Kubernetes, Elasticsearch, Python Importer

by Patryk Golabek in Kubernetes In Action

Use case

The Elasticsearch database is running within the Kubernetes cluster. The purpose of the database is to store logs from the cluster and every docker container running within the cluster. Email activity was extracted from SendGrid into a CSV file and our goal is to import that CSV file into an Elasticsearch index.

Background

We are cloud agnostic. In this case, the cluster is running within Google Cloud. Helm was used to install an Elasticsearch cluster into Kubernetes. Elasticsearch cluster is made up of six (6) data nodes, three (3) masters nodes, and one (1) client node. The data is collected and pushed to Elasticsearch from the Kubernetes cluster with Fluentd log pipeline, which was also installed with Helm.

Process

To import the data, we are going to open a connection to the Elasticsearch client node, execute python code locally from my computer and push the data to an Elasticsearch index.

Code

There are a few different Elasticsearch clients. We use Java client and NodeJS client in our Microservices. Here I chose to use Python client.

'''
Quick Importer - save CSV data into ES index
'''
from elasticsearch import Elasticsearch
import csv
import os
import datetime

def importData(fileName, indexName):		
	es = Elasticsearch()

	# get the file path, file in data dir
	filePath = os.path.join(os.path.dirname(os.path.realpath(__file__)),os.path.join('data',fileName))
	
	with open(filePath, 'rt') as f:
		reader = csv.reader(f)
		headers = next(reader) # first line in the file is the header
		for row in reader:
			try:
				obj = {}
				for i, val in enumerate(row):
					if i == 0:
						# convert string to timestamp	
						obj[headers[i]] = datetime.datetime.strptime(val, '%m/%d/%Y %H:%M:%S')
					else:
						obj[headers[i]] = val

				#doc_type – Document type, defaults to _doc. Not used on ES 7 clusters.
				es.index(index=indexName, body=obj)
			except Exception as e:
				print("Error: {}:".format(e))						
		
# run the import			
importData("emails.csv", "emails")

We find the CSV file, read the file, iterate through it, create an object and save the object into Elasticsearch index.

Importing

For security reasons, all the clusters have the master node protected. In GKE (Google Kubernetes) you have to add your IP to the authorized network before you can access the cluster locally.

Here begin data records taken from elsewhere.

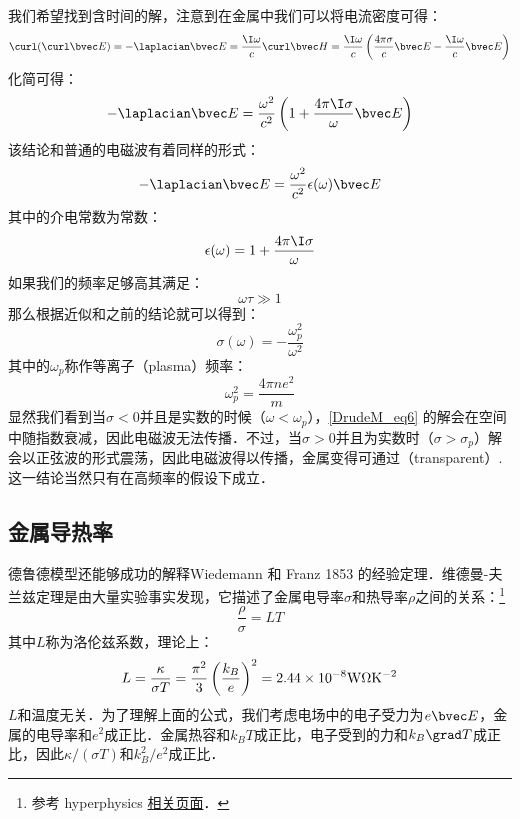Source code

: 我们希望找到含时间的解，注意到在金属中我们可以将电流密度可得：
\begin{equation}
\curl(\curl\bvec E)=-\laplacian \bvec E =\frac{\I\omega}{c}\curl\bvec H=\frac{\I\omega}{c}\left(\frac{4\pi\sigma}{c}\bvec E-\frac{\I\omega}{c}\bvec E\right)
\end{equation}
化简可得：
\begin{equation}
-\laplacian \bvec E =\frac{\omega^2}{c^2}\left(1+\frac{4\pi\I\sigma}{\omega}\bvec E\right)
\end{equation}
该结论和普通的电磁波有着同样的形式：
\begin{equation}\label{DrudeM_eq6}
-\laplacian \bvec E = \frac{\omega^2}{c^2}\epsilon(\omega)\bvec E
\end{equation}
其中的介电常数为常数：
\begin{equation}
\epsilon(\omega)=1+\frac{4\pi\I\sigma}{\omega}
\end{equation}
如果我们的频率足够高其满足：
\begin{equation}
\omega\tau\gg 1
\end{equation}
那么根据近似和之前的结论就可以得到：
\begin{equation}
\sigma(\omega)=-\frac{\omega_p^2}{\omega^2}
\end{equation}
其中的$\omega_p$称作等离子（plasma）频率：
\begin{equation}
\omega_p^2=\frac{4\pi ne^2}{m}
\end{equation}
显然我们看到当$\sigma<0$并且是实数的时候（$\omega<\omega_p$），\autoref{DrudeM_eq6} 的解会在空间中随指数衰减，因此电磁波无法传播．不过，当$\sigma>0$并且为实数时（$\sigma>\sigma_p$）解会以正弦波的形式震荡，因此电磁波得以传播，金属变得可通过（transparent）.这一结论当然只有在高频率的假设下成立．

\subsection{金属导热率}
德鲁德模型还能够成功的解释Wiedemann 和 Franz 1853 的经验定理．维德曼-夫兰兹定理是由大量实验事实发现，它描述了金属电导率$\sigma$和热导率$\rho$之间的关系：\footnote{参考 hyperphysics \href{http://hyperphysics.phy-astr.gsu.edu/hbase/thermo/thercond.html}{相关页面}．}
\begin{equation}
\frac{\rho}{\sigma}=LT
\end{equation}
其中$L$称为洛伦兹系数，理论上：
\begin{equation}
L=\frac{\kappa}{\sigma T}=\frac{\pi^2}{3}\left(\frac{k_B}{e}\right)^2 = 2.44\times10^{-8}\rm{W\Omega K^{-2}}
\end{equation}
$L$和温度无关．为了理解上面的公式，我们考虑电场中的电子受力为$e\bvec E$，金属的电导率和$e^2$成正比．金属热容和$k_B T$成正比，电子受到的力和$k_B\grad T$成正比，因此$\kappa/(\sigma T)$和$k_B^2/e^2$成正比．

To expose the Elasticsearch client node locally you run the port forward command.

| => kubectl port-forward elasticsearch-monitoring-client-5f7fbd5865-mvtwd -n elasticsearch-monitoring 9200:9200
Forwarding from 127.0.0.1:9200 -> 9200
Forwarding from [::1]:9200 -> 9200
Handling connection for 9200

You give it the pod name of the Elasticsearch client node with the namespace and the port number. In 9200:9200, the first number is your local port. Here I chose to use 9200 for my local port since the default port in the python Elasticsearch client is 9200. Once you see “Handling connection for 9200” you are ready to run your python code.

| => python3 csv_importer.py

Kibana

Kibana is a dashboard for Elasticsearch and can be installed with Helm as well. Make sure you match Elasticsearch and Kibana versions. We can use Kibana to inspect the index and create visualizations from the imported data.

Using Kibana developer tools we can extract the index mapping that was created by the importer.

GET emails\_mapping
{
  "emails" : {
    "mappings" : {
      "_doc" : {
        "properties" : {
          "message_id" : {
            "type" : "text",
            "fields" : {
              "keyword" : {
                "type" : "keyword",
                "ignore_above" : 256
              }
            }
          },
          "timestamp" : {
            "type" : "date"
          }
        }
      }
    }
  }
}

A quick check shows that these are the 2 columns of data that we had in the CSV and the timestamp is the correct data type. We are done with the importer!